(Source information Opens)
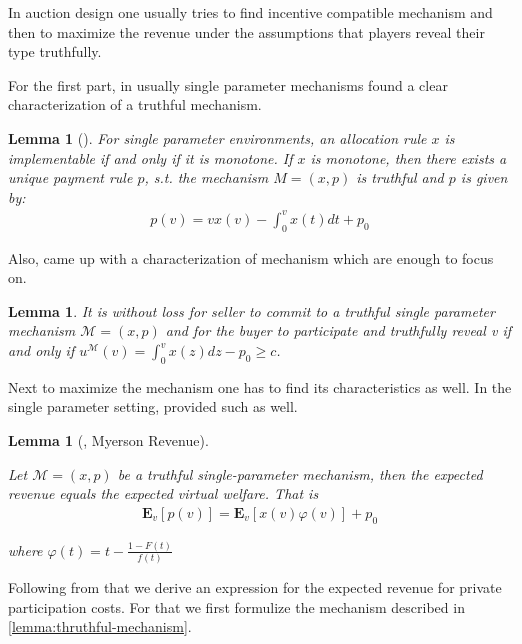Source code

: \documentclass[11pt,a4paper]{article}
\newtheorem{lemma}[theorem]{Lemma}
\newcommand{\1}[1]{\mbox{\rm\bf 1}_{#1}}
\begin{document}
\begin{section}{}
 In auction design one usually tries to find incentive compatible mechanism and then to maximize the revenue under the assumptions that players reveal their type truthfully.

 For the first part, in usually single parameter mechanisms \cite{myerson} found a clear characterization of a truthful mechanism.

 \begin{lemma}[\cite{myerson}]
     For single parameter environments, an allocation rule $x$ is implementable if and only if it is monotone.
     If $x$ is monotone, then there exists a unique payment rule $p$, s.t. the mechanism $M=(x,p)$ is truthful
     and $p$ is given by:
     \begin{align*}
         p(v) = v x(v) - \int_0^v x(t) dt + p_0
     \end{align*}
 \end{lemma}

 Also, \cite{primary} came up with a characterization of mechanism which are enough to focus on.

 \begin{lemma}{\cite{primary}}
     \label{lemma:thruthful-mechanism}
     It is without loss for seller to commit to a truthful single parameter mechanism $\mathcal{M}=(x,p)$ and
     for the buyer to participate and truthfully reveal v if and only if $u^\mathcal{M}(v) = \int_0^v x(z)dz - p_0 \geq c$.
 \end{lemma}

 Next to maximize the mechanism one has to find its characteristics as well.
 In the single parameter setting, \cite{myerson} provided such as well.

 \begin{lemma}[\cite{myerson}, Myerson Revenue]
     \label{lemma:myerson-revenue}

     Let $\mathcal{M}=(x,p)$ be a truthful single-parameter mechanism, then the expected revenue equals the expected virtual welfare. That is
     \begin{align*}
         \mathbf{E}_v\left[p(v)\right]
         = \mathbf{E}_v\left[x(v)\varphi(v)\right] + p_0
     \end{align*}

     where $\varphi(t) = t - \frac{1 - F(t)}{f(t)}$
 \end{lemma}

 Following from that we derive an expression for the expected revenue for private participation costs.
 For that we first formulize the mechanism described in \autoref{lemma:thruthful-mechanism}.


\end{section}
\end{document}
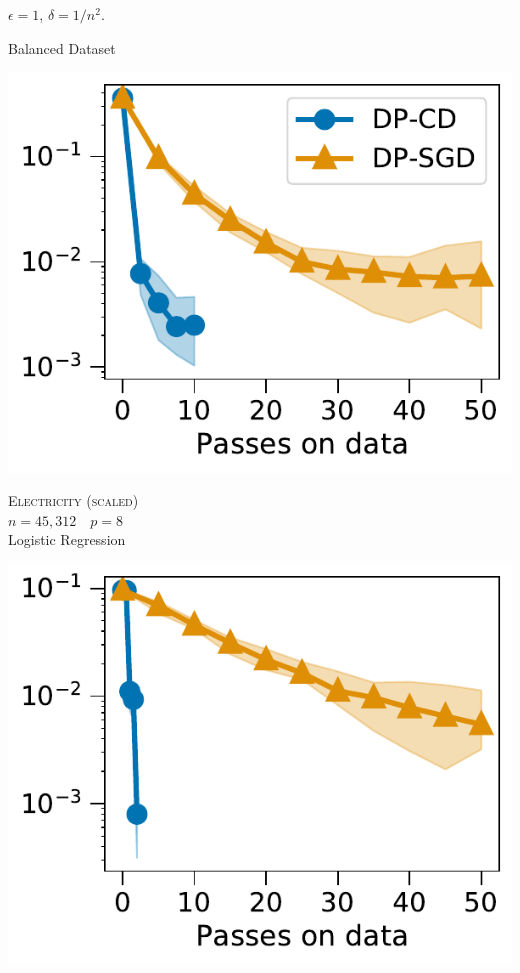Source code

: \documentclass{beamer}
\begin{document}
\begin{frame}
  \vspace{1em}

  \begin{center}
    \Large $\epsilon = 1$, $\delta = 1 / n^2$.
  \end{center}
\end{frame}

\begin{frame}
  \begin{center}
    \Huge Balanced Dataset
  \end{center}

  \pause

  \vspace{1em}
  \begin{minipage}{0.5\linewidth}
    \includegraphics[width=\linewidth]{images/optimization_electricity_norm.pdf}%
    \begin{center}
      \normalsize
      \textsc{Electricity (scaled)} \\
      $n=45,312$~~$p=8$ \\
      Logistic Regression
    \end{center}
  \end{minipage}%
  \begin{minipage}{0.5\linewidth}
    \includegraphics[width=\linewidth]{images/optimization_california_norm.pdf}%

\end{minipage}
\end{frame}
\end{document}
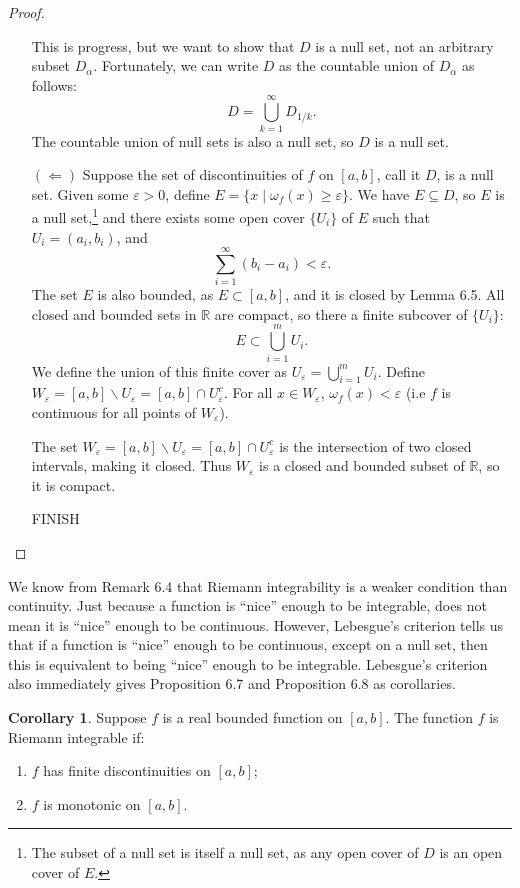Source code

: \documentclass{article}
\newcommand{\R}{\mathbb{R}}
\theoremstyle{definition}
\newtheorem{corollary}{Corollary}[section]
\begin{document}
\begin{proof}
\begin{enumerate}
			This is progress, but we want to show that $ D $ is a null set, not an arbitrary subset $ D_\alpha $. Fortunately, we can write $ D $ as the countable union of $ D_\alpha $ as follows: 
			$$ D = \bigcup_{k=1}^\infty D_{1/k}.$$ The countable union of null sets is also a null set, so $ D $ is a null set. 
			\item [$ (\Longleftarrow) $] Suppose the set of discontinuities of $ f $ on $ [a,b] $, call it $ D $, is a null set. Given some $ \varepsilon >0 $, define $ E=\{x\mid\omega_f(x)\ge \varepsilon\} $. We have $ E\subseteq D $, so $ E $ is a null set,\footnote{The subset of a null set is itself a null set, as any open cover of $ D $ is an open cover of $ E $.} and there exists some open cover $ \{U_i\} $ of $ E $ such that $ U_i=(a_i,b_i)$, and 
			$$ \sum_{i=1}^{\infty}(b_i-a_i) < \varepsilon.$$The set $ E $ is also bounded, as $ E\subset [a,b] $, and it is closed by Lemma 6.5. All closed and bounded sets in $ \R $ are compact, so there a finite subcover of $ \{U_i\} $: 
			$$ E\subset \bigcup_{i=1}^m U_i. $$
			We define the union of this finite cover as $ U_\varepsilon =\bigcup_{i=1}^m U_i $. Define $ W_\varepsilon =[a,b]\backslash U_\varepsilon = [a,b]\cap U_\varepsilon^c $. For all $ x\in W_\varepsilon $, $ \omega_f(x)<\varepsilon $ (i.e $ f $ is continuous for all points of $ W_\varepsilon $).			
			
			
			The set $ W_\varepsilon =[a,b]\backslash U_\varepsilon = [a,b]\cap U_\varepsilon^c $ is the intersection of two closed intervals, making it closed. Thus $ W_\varepsilon $ is a closed and bounded subset of $ \R $, so it is compact. 
			
			{\color{red}FINISH}
		\end{enumerate}
	\end{proof}
	We know from Remark 6.4 that Riemann integrability is a weaker condition than continuity. Just because a function is ``nice'' enough to be integrable, does not mean it is ``nice'' enough to be continuous. However, Lebesgue's criterion tells us that if a function is ``nice'' enough to be continuous, except on a null set, then this is equivalent to being ``nice'' enough to be integrable.  Lebesgue's criterion also immediately gives Proposition 6.7 and Proposition 6.8 as corollaries. 
	\begin{corollary}
		Suppose $ f $ is a real bounded  function on $ [a,b] $. The function $ f $ is Riemann integrable if:
		\begin{enumerate}
			\item $ f $ has finite discontinuities on $ [a,b] $;
			\item $ f $ is monotonic on $ [a,b] $.
		\end{enumerate}
	\end{corollary}
\end{document}
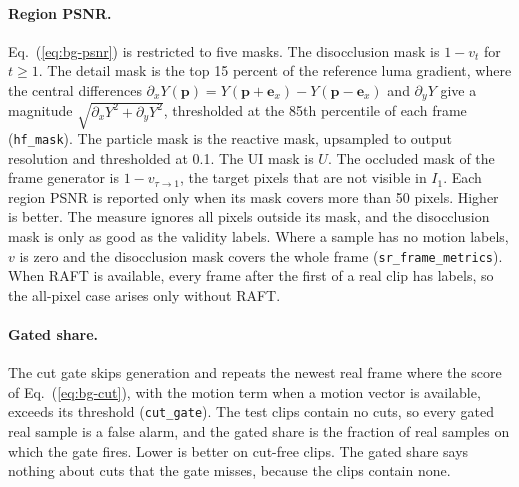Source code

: \paragraph{Region PSNR.} Eq.~(\ref{eq:bg-psnr}) is restricted to five masks. The disocclusion mask is $1-v_t$ for $t\ge1$. The detail mask is the top 15 percent of the reference luma gradient, where the central differences $\partial_xY(\mathbf p)=Y(\mathbf p+\mathbf e_x)-Y(\mathbf p-\mathbf e_x)$ and $\partial_yY$ give a magnitude $\sqrt{\partial_x Y^2+\partial_y Y^2}$, thresholded at the 85th percentile of each frame (\texttt{hf\_mask}). The particle mask is the reactive mask, upsampled to output resolution and thresholded at 0.1. The UI mask is $U$. The occluded mask of the frame generator is $1-v_{\tau\to1}$, the target pixels that are not visible in $I_1$. Each region PSNR is reported only when its mask covers more than 50 pixels. Higher is better. The measure ignores all pixels outside its mask, and the disocclusion mask is only as good as the validity labels. Where a sample has no motion labels, $v$ is zero and the disocclusion mask covers the whole frame (\texttt{sr\_frame\_metrics}). When RAFT is available, every frame after the first of a real clip has labels, so the all-pixel case arises only without RAFT.

\paragraph{Gated share.} The cut gate skips generation and repeats the newest real frame where the score of Eq.~(\ref{eq:bg-cut}), with the motion term when a motion vector is available, exceeds its threshold (\texttt{cut\_gate}). The test clips contain no cuts, so every gated real sample is a false alarm, and the gated share is the fraction of real samples on which the gate fires. Lower is better on cut-free clips. The gated share says nothing about cuts that the gate misses, because the clips contain none.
(Source information Closes)
# Your goal
Would you reproduce the lines above, from the very first through the line containing "In auction design", exactly and without the pictures?

# Response box
Source code

: \documentclass[11pt,a4paper]{article}
\newtheorem{lemma}[theorem]{Lemma}
\newcommand{\1}[1]{\mbox{\rm\bf 1}_{#1}}
\begin{document}
\begin{section}{}
 In auction design one usually tries to find incentive compatible mechanism and then to maximize the revenue under the assumptions that players reveal their type truthfully.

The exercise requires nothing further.